Los revisores pueden pedir los billetes dentro y fuera del tranvía. / FRAN PALLERO

JESSICA MORENO | Santa Cruz de Tenerife

Desde que se pusiera en marcha el tranvía de Tenerife, comenzaron también las distintas picarescas para evitar pagar en el tren ligero. Aunque la cifra de los defraudadores es bastante reducida en comparación con el número total de usuarios, los dispositivos para capturar al moroso llevados a cabo por parte de Metropolitano, no solo se han intensificado con el paso de los años, sino que también se han adecuado a los métodos del infractor.

Aunque a menudo es frecuente la presencia de revisores -o de uniforme o de paisano- pidiendo los billetes en el tranvía, cada cierto tiempo, desde la empresa en que se gestiona el metro ligero, Metropolitano de Tenerife, se organizan dispositivos especiales, con más personal, para reforzar la vigilancia y evitar, así, el fraude. El último de estos tuvo lugar hace aproximadamente dos semanas en la parada de Puente Zurita, en la capital tinerfeña.

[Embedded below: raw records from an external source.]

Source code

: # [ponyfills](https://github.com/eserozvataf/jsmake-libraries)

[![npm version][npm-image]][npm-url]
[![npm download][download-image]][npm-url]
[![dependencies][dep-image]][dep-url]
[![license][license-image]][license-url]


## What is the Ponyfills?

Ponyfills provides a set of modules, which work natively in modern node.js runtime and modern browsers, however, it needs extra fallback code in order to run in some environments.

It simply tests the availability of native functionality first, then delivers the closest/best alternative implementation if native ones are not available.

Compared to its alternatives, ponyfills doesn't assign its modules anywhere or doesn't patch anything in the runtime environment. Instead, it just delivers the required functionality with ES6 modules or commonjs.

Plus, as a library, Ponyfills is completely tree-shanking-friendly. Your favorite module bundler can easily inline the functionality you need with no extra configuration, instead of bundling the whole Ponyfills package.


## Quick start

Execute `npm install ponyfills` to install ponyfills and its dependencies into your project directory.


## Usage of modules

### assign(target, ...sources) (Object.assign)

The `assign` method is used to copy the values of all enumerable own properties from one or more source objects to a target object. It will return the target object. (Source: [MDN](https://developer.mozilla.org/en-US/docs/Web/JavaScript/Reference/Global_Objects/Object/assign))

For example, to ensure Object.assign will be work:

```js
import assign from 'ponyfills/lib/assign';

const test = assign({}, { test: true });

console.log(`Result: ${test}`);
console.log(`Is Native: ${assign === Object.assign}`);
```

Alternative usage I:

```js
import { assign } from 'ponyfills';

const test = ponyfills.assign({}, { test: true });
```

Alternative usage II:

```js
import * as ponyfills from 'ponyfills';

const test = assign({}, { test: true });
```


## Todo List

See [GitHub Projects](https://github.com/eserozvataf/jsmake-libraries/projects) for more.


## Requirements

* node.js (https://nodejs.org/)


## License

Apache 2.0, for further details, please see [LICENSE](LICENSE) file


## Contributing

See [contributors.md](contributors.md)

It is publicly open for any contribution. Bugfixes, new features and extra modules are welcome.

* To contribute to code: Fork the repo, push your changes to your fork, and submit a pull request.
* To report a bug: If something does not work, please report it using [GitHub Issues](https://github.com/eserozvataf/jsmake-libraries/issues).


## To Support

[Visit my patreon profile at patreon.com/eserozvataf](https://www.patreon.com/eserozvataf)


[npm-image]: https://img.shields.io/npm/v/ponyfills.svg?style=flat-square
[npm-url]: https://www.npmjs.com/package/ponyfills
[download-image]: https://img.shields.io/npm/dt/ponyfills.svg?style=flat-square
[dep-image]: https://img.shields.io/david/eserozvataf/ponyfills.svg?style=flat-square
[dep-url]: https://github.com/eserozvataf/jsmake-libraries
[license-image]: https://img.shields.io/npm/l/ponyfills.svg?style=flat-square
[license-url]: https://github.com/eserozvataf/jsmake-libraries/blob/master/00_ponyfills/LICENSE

A la hora de llevarlos a cabo, la periodicidad como la parada elegida es aleatoria. “En función de los datos estadísticos que barajamos vamos seleccionando un sitio u otro, donde vemos que hay mayor fraude o más viajeros”, explicaron a este medio durante el operativo Gonzalo Umpiérrez, director comercial de la empresa, y José Chinea, jefe de Seguridad.

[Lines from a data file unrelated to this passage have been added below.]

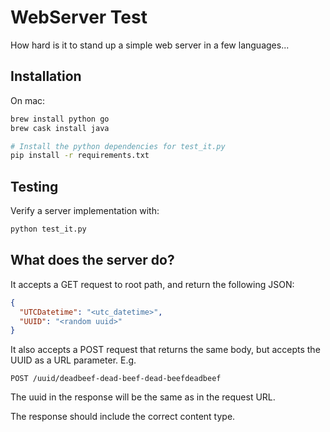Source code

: WebServer Test
==============

How hard is it to stand up a simple web server in a few languages...

Installation
------------

On mac:

```bash
brew install python go
brew cask install java

# Install the python dependencies for test_it.py
pip install -r requirements.txt
```

Testing
-------

Verify a server implementation with:

```bash
python test_it.py
```

What does the server do?
------------------------

It accepts a GET request to root path, and return the following JSON:

```json
{
  "UTCDatetime": "<utc_datetime>",
  "UUID": "<random uuid>"
}
```

It also accepts a POST request that returns the same body, but accepts the UUID
as a URL parameter. E.g.

```http
POST /uuid/deadbeef-dead-beef-dead-beefdeadbeef
```

The uuid in the response will be the same as in the request URL.

The response should include the correct content type.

Desde que comenzó a prestar servicio el tren ligero las cifras de infracciones se han mantenido, “a pesar de que se pueda pensar que con la crisis haya aumentado”, indicaron, y destacaron que la proporción es bastante baja. “Durante el último dispositivo se pudieron ver a unas 5.000 personas y la totalidad de multas no llegaron a 100, fueron 98”, indicó el director comercial. Además, en un recorrido habitual, en el que se pueden trasladar “unas 200 personas, la cifra de infractores es de unos tres usuarios”.

A las personas que se les pilla sin haber validado su billete -tanto dentro de los vehículos como fuera- se le pone una multa de 400 euros, aunque si se acogen a la medida de pronto pago, la cuantía se reduce hasta los 40 euros. “Pero no todo el mundo puede acogerse a este sistema, ya que una persona que es reincidente en el mismo año, no tiene esta posibilidad y deberá pagar los 400 euros”, indicaron.

A lo largo de los años los mecanismos han cambiado por acercarse más a los métodos del infractor. En estos dispositivos todo está pensado. Por ejemplo, a la salida del tranvía se pide a prácticamente todos los usuarios el billete, e incluso antes de llegar a la parada, las canceladoras se bloquean para evitar validaciones de última hora, todo ello para evitar cualquier tipo de picaresca.